Statement of Catherine-Ann MacDougal

 I am certain that the Coal River Valley is precisely where I want to be. As someone madly in love with the diversity of life on Earth, it would be difficult for me to express my delight with the mixed mesophytic forests of the southern Appalachian bioregion. When the winter groundfreeze thaws, the forest floor here proliferates with spring ephemerals: bloodroot, rue anemone, dutchman’s breeches, cut-leafed toothwort, trout lillies, blue cohosh, and spring beauties. The ridgeline above the hollow I live in is like a path of the gods: wind, sun, rain, and snow can all beseige a trespasser along that path in the space of a few moments, but I would not shy from the violent beauty of that power.
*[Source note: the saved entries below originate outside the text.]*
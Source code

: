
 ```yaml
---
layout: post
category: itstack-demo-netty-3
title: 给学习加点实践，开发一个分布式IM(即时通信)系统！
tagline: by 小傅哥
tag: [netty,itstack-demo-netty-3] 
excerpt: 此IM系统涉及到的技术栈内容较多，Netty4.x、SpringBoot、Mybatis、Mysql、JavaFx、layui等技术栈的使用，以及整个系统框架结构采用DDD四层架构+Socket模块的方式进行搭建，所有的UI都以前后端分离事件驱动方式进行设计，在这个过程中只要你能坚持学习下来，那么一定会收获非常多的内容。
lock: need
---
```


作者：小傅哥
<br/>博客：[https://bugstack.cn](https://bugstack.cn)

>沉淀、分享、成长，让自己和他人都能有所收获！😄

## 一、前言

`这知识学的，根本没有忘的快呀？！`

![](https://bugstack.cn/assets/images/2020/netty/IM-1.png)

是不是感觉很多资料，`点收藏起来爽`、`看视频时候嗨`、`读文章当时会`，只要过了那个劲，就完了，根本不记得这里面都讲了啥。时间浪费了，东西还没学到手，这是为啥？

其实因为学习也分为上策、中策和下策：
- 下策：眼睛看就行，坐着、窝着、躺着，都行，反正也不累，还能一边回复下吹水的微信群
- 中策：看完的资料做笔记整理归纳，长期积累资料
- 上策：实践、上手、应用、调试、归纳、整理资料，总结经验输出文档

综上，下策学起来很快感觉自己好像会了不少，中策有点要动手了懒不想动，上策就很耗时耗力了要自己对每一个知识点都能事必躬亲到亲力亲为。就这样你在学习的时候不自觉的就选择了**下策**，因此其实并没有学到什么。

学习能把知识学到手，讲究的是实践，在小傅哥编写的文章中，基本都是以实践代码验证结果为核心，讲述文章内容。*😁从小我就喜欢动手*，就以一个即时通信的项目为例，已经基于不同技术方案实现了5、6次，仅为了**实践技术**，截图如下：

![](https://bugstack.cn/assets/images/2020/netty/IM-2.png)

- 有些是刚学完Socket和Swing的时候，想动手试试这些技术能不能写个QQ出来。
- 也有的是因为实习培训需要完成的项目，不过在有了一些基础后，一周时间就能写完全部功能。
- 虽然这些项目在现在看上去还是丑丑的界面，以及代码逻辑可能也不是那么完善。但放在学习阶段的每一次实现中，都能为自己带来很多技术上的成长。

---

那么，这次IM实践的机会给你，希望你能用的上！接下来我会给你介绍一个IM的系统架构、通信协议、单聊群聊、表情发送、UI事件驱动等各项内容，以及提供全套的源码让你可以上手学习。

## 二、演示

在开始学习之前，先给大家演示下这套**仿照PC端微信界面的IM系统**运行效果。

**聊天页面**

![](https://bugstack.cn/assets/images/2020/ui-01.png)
When climbing to the ridge, I pay homage to the great chestnut trees that once dominated the canopy here by rubbing a little bit of dirt into the open blight wound of a scraggly young chestnut that’s grappling with the fungus that killed its forebears. A native fungus in the soil inhibits the blight and helps Castanea dentata resist its assailant.

On my walks, I see species I’m familiar with from the hardwood forests to the north–yellow birch, wild leeks, trailing arbutus–as well as my friends that clearly place me in a southern forest–showy magnolias and a sprawling array of wild grapes. The sheer age, the complex geology, and the north-south orientation of this mountain range have all nurtured the evolution and diversification of the ecosystem over the millennia; the mountains harbored aquatic species during dry glacial periods and allowed species to migrate at a continuous elevation with the retreat and advance of the glaciers. All of this has borne a beautiful amalgam of northern and southern taxa and the richest temperate freshwater ecosystem in the world1.
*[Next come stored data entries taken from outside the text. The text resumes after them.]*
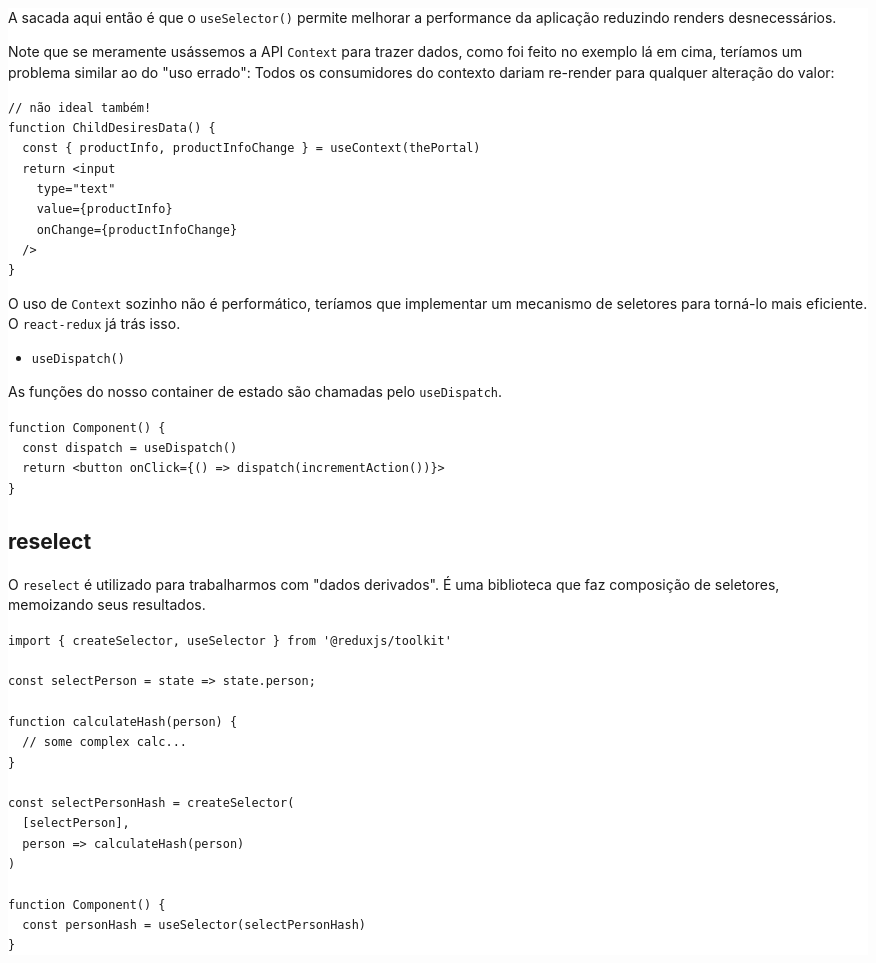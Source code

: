 A sacada aqui então é que o `useSelector()` permite melhorar a performance da aplicação reduzindo renders desnecessários.

Note que se meramente usássemos a API `Context` para trazer dados, como foi feito no exemplo lá em cima, teríamos um problema similar ao do "uso errado": Todos os consumidores do contexto dariam re-render para qualquer alteração do valor:

```tsx
// não ideal também!
function ChildDesiresData() {
  const { productInfo, productInfoChange } = useContext(thePortal)
  return <input
    type="text"
    value={productInfo}
    onChange={productInfoChange}
  />
}
```

O uso de `Context` sozinho não é performático, teríamos que implementar um mecanismo de seletores para torná-lo mais eficiente. O `react-redux` já trás isso.

  - `useDispatch()`

As funções do nosso container de estado são chamadas pelo `useDispatch`.

```tsx
function Component() {
  const dispatch = useDispatch()
  return <button onClick={() => dispatch(incrementAction())}>
}
```

## reselect

O `reselect` é utilizado para trabalharmos com "dados derivados". É uma biblioteca que faz composição de seletores, memoizando seus resultados.

```tsx
import { createSelector, useSelector } from '@reduxjs/toolkit'

const selectPerson = state => state.person;

function calculateHash(person) {
  // some complex calc...
}

const selectPersonHash = createSelector(
  [selectPerson],
  person => calculateHash(person)
)

function Component() {
  const personHash = useSelector(selectPersonHash)
}
```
Yet the fabric of these ancient and diverse forests is being torn apart. There is no way that I can begin to detail the comprehensive destruction that surface mining and mountaintop removal wreak on the forest ecosystem of the southern Appalachian mountains. Valley fills choke ephemeral, intermittent, and other headwater streams, eliminating their function in providing organic matter downstream, increasing the sediment load, and causing flooding. Sulfuric acid released during mining leaches heavy metals that poison aquatic life and humans. The forests that are clear-cut before a mountaintop is destroyed cannot begin to grow back on a reclaimed site; the geology, hydrology, topography, substrate, and chemistry of a strip mined site cannot be manipulated to resemble those of the original forest, making reclamation an empty promise2. The soils will take a century to recover, and the mountain itself will be gone forever.
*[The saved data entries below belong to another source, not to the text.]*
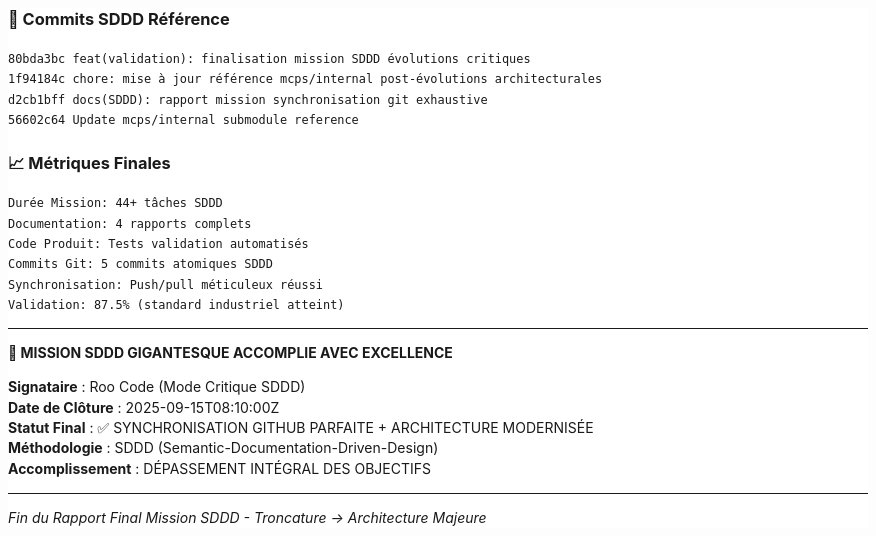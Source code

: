### **🔗 Commits SDDD Référence**
```
80bda3bc feat(validation): finalisation mission SDDD évolutions critiques
1f94184c chore: mise à jour référence mcps/internal post-évolutions architecturales
d2cb1bff docs(SDDD): rapport mission synchronisation git exhaustive  
56602c64 Update mcps/internal submodule reference
```

### **📈 Métriques Finales**
```
Durée Mission: 44+ tâches SDDD  
Documentation: 4 rapports complets
Code Produit: Tests validation automatisés
Commits Git: 5 commits atomiques SDDD
Synchronisation: Push/pull méticuleux réussi
Validation: 87.5% (standard industriel atteint)
```

---

**🎉 MISSION SDDD GIGANTESQUE ACCOMPLIE AVEC EXCELLENCE**

**Signataire** : Roo Code (Mode Critique SDDD)  
**Date de Clôture** : 2025-09-15T08:10:00Z  
**Statut Final** : ✅ SYNCHRONISATION GITHUB PARFAITE + ARCHITECTURE MODERNISÉE  
**Méthodologie** : SDDD (Semantic-Documentation-Driven-Design)  
**Accomplissement** : DÉPASSEMENT INTÉGRAL DES OBJECTIFS

---

*Fin du Rapport Final Mission SDDD - Troncature → Architecture Majeure*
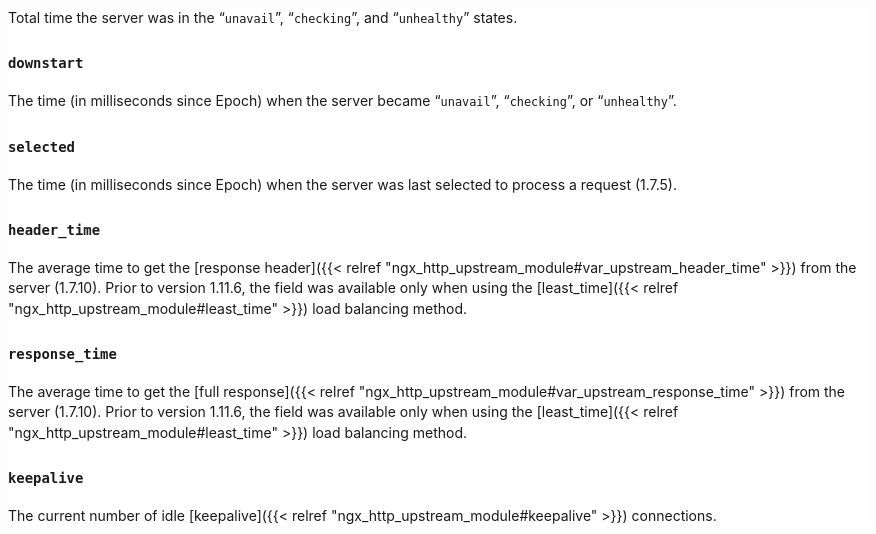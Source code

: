 
Total time
the server was in the “`unavail`”,
“`checking`”, and “`unhealthy`” states.



### `downstart`


The time (in milliseconds since Epoch)
when the server became
“`unavail`”,
“`checking`”, or “`unhealthy`”.



### `selected`


The time (in milliseconds since Epoch)
when the server was last selected to process a request (1.7.5).



### `header_time`


The average time to get the
[response
header]({{< relref "ngx_http_upstream_module#var_upstream_header_time" >}}) from the server (1.7.10).
Prior to version 1.11.6,
the field was available only when using the
[least_time]({{< relref "ngx_http_upstream_module#least_time" >}})
load balancing method.



### `response_time`


The average time to get the
[full
response]({{< relref "ngx_http_upstream_module#var_upstream_response_time" >}}) from the server (1.7.10).
Prior to version 1.11.6,
the field was available only when using the
[least_time]({{< relref "ngx_http_upstream_module#least_time" >}})
load balancing method.






### `keepalive`


The current number of
idle [keepalive]({{< relref "ngx_http_upstream_module#keepalive" >}}) connections.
Research has demonstrated these environmental impacts and many more, but those who are drinking tainted water, breathing coal dust, and watching the mountains fall around them don’t need a scientific study to tell them what’s wrong. As I try to make senese of the world around me, I become more and more convinced that I need to understand the patterns of exploitation and oppression that permeate human society. The insidious way that the coal industry manipulates the social, political, and economic spheres in southern West Virginia toward its end of fiscal profit at all costs certainly qualifies as oppression. But beyond this, our nation’s appetite for cheap energy and the affluence it allows feed into the spiraling global crisis of industrial greed and mindless consumption. As power becomes increasingly concentrated in the multinational corporations that viciously exploit human labor in their mad rush to convert functioning ecosystems into excess material possessions for the wealthy, we lose more and more of the biodiversity that constitutes true beauty.

Surface mining, as an extractive industry, necessarily terminates in a dead end; we are running out of Appalachian coal to dig out of the ground. Only living components of an ecosystem will replenish themselves, but we usually can’t rapidly and violently extract massive amounts of these and turn them into cash. Turning to the living system to sustainably meet our needs, then, requires a very different strategy; we will have to know the land intimately. But that’s what excites me. When I’ve spoken with elders in rural communities who know a myriad of edible and medicinal herbs and how to find and prepare them all, I wonder why more young people don’t have this knowledge. Instead of allowing Appalachia to be a sacrifice zone for our short-sighted permissiveness of corporate control of our lives, we can learn from Appalachian traditions of self-sufficiency, wildcrafting, rootedness in place, and community solidarity.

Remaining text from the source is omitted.